UCLA basketball coach pooh-poohs playoff outlook
| Westwood, Calif.
Larry Brown of UCLA is an excellent coach -- easily one of the best in the country -- whether you're talking about professional basketball or the college version. What makes him so good is his feel for situations; the closeness he has developed with his players; his ability as a teacher; and his self-developed patience, which simply won't let him rush things.
With everyone else within 100 miles of UCLA thinking NCAA playoff finals again, Brown and his coaching staff may have the only clear heads on campus. The trouble with Larry Brown, if you're a Bruins fan, is that his realism keeps getting in the way.

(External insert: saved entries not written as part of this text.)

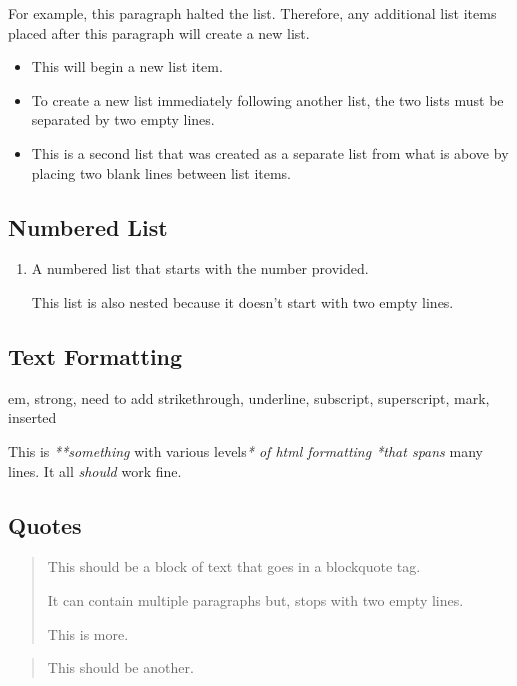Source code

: \documentclass{book}
\begin{document}
\par
For example, this paragraph halted the list. Therefore, any additional list items placed after this paragraph will create a new list.
\begin{itemize}
\item
\par
This will begin a new list item.
\item
\par
To create a new list immediately following another list, the two lists must be separated by two empty lines.
\end{itemize}
\begin{itemize}
\item
\par
This is a second list that was created as a separate list from what is above by placing two blank lines between list items.
\end{itemize}
\subsection{\label{numbered-list}Numbered List}
\begin{enumerate}
\item
\par
A numbered list that starts with the number provided.
\par
This list is also nested because it doesn't start with two empty lines.
\end{enumerate}
\subsection{\label{text-formatting}Text Formatting}
\par
em, strong, need to add strikethrough, underline, subscript, superscript, mark, inserted
\par
This is \emph{**something} with various levels\emph{* of html formatting *that spans} many lines. It all \emph{should} work fine.
\subsection{\label{quotes}Quotes}
\begin{quote}
\par
This should be a block of text that goes in a blockquote tag.
\par
It can contain multiple paragraphs but, stops with two empty lines.
\par
This is more. 
\end{quote}
\begin{quote}
\par
This should be another.
\end{quote}
\end{document}
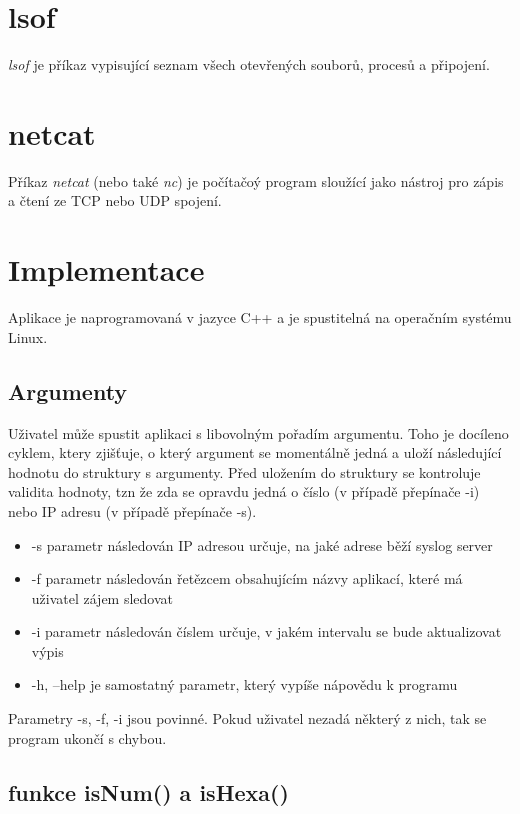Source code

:\documentclass[a4paper]{article}
\begin{document}
	\section{lsof}

	\emph{lsof} je příkaz vypisující seznam všech otevřených souborů, procesů a připojení.

	\section{netcat}

	Příkaz \emph{netcat} (nebo také \emph{nc}) je počítačoý program sloužící jako nástroj pro zápis a čtení ze TCP nebo UDP spojení.

	\section{Implementace}
	\begin{sloppypar}
	Aplikace je naprogramovaná v jazyce C++ a je spustitelná na operačním systému Linux.
	\end{sloppypar}

	\subsection{Argumenty}
	\begin{sloppypar}
	Uživatel může spustit aplikaci s libovolným pořadím argumentu. Toho je docíleno cyklem, ktery zjišťuje, o který argument se momentálně jedná a uloží následující hodnotu do struktury s argumenty. Před uložením do struktury se kontroluje validita hodnoty, tzn že zda se opravdu jedná o číslo (v případě přepínače -i) nebo IP adresu (v případě přepínače -s).
	\end{sloppypar}
	\begin{itemize}
		\item -s parametr následován IP adresou určuje, na jaké adrese běží syslog server
		\item -f parametr následován řetězcem obsahujícím názvy aplikací, které má uživatel zájem sledovat
		\item -i parametr následován číslem určuje, v jakém intervalu se bude aktualizovat výpis
		\item -h, --help je samostatný parametr, který vypíše nápovědu k programu
	\end{itemize}
	Parametry -s, -f, -i jsou povinné. Pokud uživatel nezadá některý z nich, tak se program ukončí s chybou.

	\subsection{funkce isNum() a isHexa()}
\end{document}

"At this point there is no way that we can be considered as good as last year's team, although we have been playing very well," Brown explained. "We're so young -- no seniors, four juniors, five sophomores, and two freshmen. In addition, we're not very physical, and we no longer have Kiki Vandeweghe and James Wilkes, who are both in the National Basketball Association."
"What we have got," Larry continued, "is a lot of great kids whose talent is just beginning to mature, who are really unselfish, who have learned to play one sound principle of man-to-man defense well, and who are basically a year away as a team. If I had been rating UCLA before the start of the season, I would have put us somewhere between 13th and 20th in the country.
"The thing that has excited me most about us is our defense. So far we haven't made that many mistakes, we haven't given up many easy shots, and we've been able to generate a lot of our offense off what we've done defensively. But to continue to win we've got to continue to improve."
What chiefly concerns Brown and probably will for the rest of the season is opposing teams that are physically strong, especially at the center position.
"The only way we can win against teams like that is with a lot of pressure from our defense -- the kind that will keep our opponents' offense farther away from the basket than it was designed to operate," Larry said. "That's the main thing. But our front line will also have to block out under the boards so we can get our share of rebounds. And our shooters can't have any off-nights. Physically we really don't have anyone who can turn things around for us in the closing minutes."
Handling the middle for the Bruins this season have been freshman Kenny Fields and sophomore Cliff Pruitt, who are both 6 ft. 7 in. and play approximately the same number of minutes per game.
"Although we've got a lot of quickness and mobility in the pivot with Fields and Pruitt, those two kids are there primarily because we don't have anyone else ," Brown said. [Mike Sanders, who started 17 games there for UCLA last season, is now a permanent forward, along with Darren Daye.]
"Fields, who reminds me a lot of Marques Johnson, is really a power forward, and that should be his future role at UCLA," Larry continued. "But the position Kenny has to play for us this year is center. I'm also asking Pruitt, who is really a quick forward, to do the same thing for us."
After experimenting with 11 players early in his first season at UCLA and going only 8-6, Brown cut his regulars to eight, went 22-10 overall, and made the NCAA finals against Louisville. Basically that eight-man formula will hold again this season.
The unbeaten Bruins (4-0 and currently ranked No. 3 in the United Press International weekly poll) have three terrific guards in sophomores Rod Foster and Mike Holton and freshman Ralph Jackson, who comes off the bench, but who gets just as much floor time as Foster and Holton.
"Jackson is the most knowledgeable kid about basketball for his age that I have ever seen," Brown volunteered. "He's an exceptional shooter, he knows how to move the ball, and someday he is going to make a great pro. Ralph is actually good enough to start, except that Foster and Holton also have some unique things to contribute."
The biggest man on the UCLA squad is 7 ft. 2 in., 270-poind center Mark Eaton , a junior-college transfer who will never be known for his speed, but has already made a valuable contribution to the Bruins in a way that perhaps even he doesn't suspect.
"Having our regulars play against someone the size of Eaton in practice has really helped us learn how to deal with opposing teams that have big centers," Brown explained. "This has also helped to improve Mark's reactions, since most of our players are among the quickest around. However, anytime we use a Eaton in a game, we do switch to a zone defense."
Even before he had finished his first year at UCLA, there was speculation that Brown was headed back to the pros, and so far the rumors have never really stopped.
"Anytime you have a former pro coach who was successful working in the college ranks and somebody gets fired in the NBA, his name comes up," Larry said. "But I can tell you this: When I left Denver I was earning five times what I'm getting at UCLA."
"So it ought to be obvious that I got into college basketball for reasons other than money," he continued. "Actually college basketball, because you have to be out almost every night of the week recruiting, scouting, or speaking, is a lot tougher than the pros. Being a pro coach, in my opinion, is like stealing money."